# TASK TO COMPLETE
The answer must consist of every line from the data that holds the string "имат".

Items from a data source:
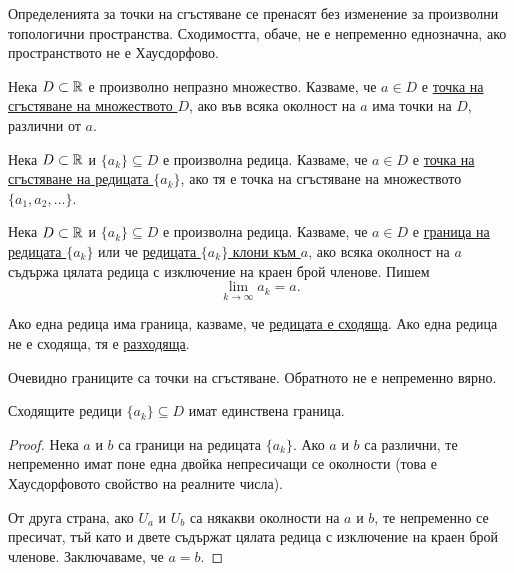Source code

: \documentclass[numbers=endperiod, DIV=15, bibliography=totocnumbered]{scrartcl}
\begin{document}
\begin{note}
  Определенията за точки на сгъстяване се пренасят без изменение за произволни топологични пространства. Сходимостта, обаче, не е непременно еднозначна, ако пространството не е Хаусдорфово.
\end{note}

\begin{definition}
  Нека $D \subset \mathbb{R}$ е произволно непразно множество. Казваме, че $a \in D$ е \uline{точка на сгъстяване на множеството $D$}, ако във всяка околност на $a$ има точки на $D$, различни от $a$.
\end{definition}

\begin{definition}
  Нека $D \subset \mathbb{R}$ и $\{ a_k \} \subseteq D$ е произволна редица. Казваме, че $a \in D$ е \uline{точка на сгъстяване на редицата $\{ a_k \}$}, ако тя е точка на сгъстяване на множеството $\{ a_1, a_2, \ldots \}$.
\end{definition}

\begin{definition}
  Нека $D \subset \mathbb{R}$ и $\{ a_k \} \subseteq D$ е произволна редица. Казваме, че $a \in D$ е \uline{граница на редицата $\{ a_k \}$} или че \uline{редицата $\{ a_k \}$ клони към $a$}, ако всяка околност на $a$ съдържа цялата редица с изключение на краен брой членове. Пишем
  \begin{displaymath}
    \lim_{k \to \infty} a_k = a.
  \end{displaymath}

  Ако една редица има граница, казваме, че \uline{редицата е сходяща}. Ако една редица не е сходяща, тя е \uline{разходяща}.
\end{definition}

\begin{note}
  Очевидно границите са точки на сгъстяване. Обратното не е непременно вярно.
\end{note}

\begin{proposition}
  Сходящите редици $\{ a_k \} \subseteq D$ имат единствена граница.
\end{proposition}
\begin{proof}
  Нека $a$ и $b$ са граници на редицата $\{ a_k \}$. Ако $a$ и $b$ са различни, те непременно имат поне една двойка непресичащи се околности (това е Хаусдорфовото свойство на реалните числа).

  От друга страна, ако $U_a$ и $U_b$ са някакви околности на $a$ и $b$, те непременно се пресичат, тъй като и двете съдържат цялата редица с изключение на краен брой членове. Заключаваме, че $a = b$.
\end{proof}
\end{document}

# RESULT OF THIS TASK
  Сходящите редици $\{ a_k \} \subseteq D$ имат единствена граница.
  Нека $a$ и $b$ са граници на редицата $\{ a_k \}$. Ако $a$ и $b$ са различни, те непременно имат поне една двойка непресичащи се околности (това е Хаусдорфовото свойство на реалните числа).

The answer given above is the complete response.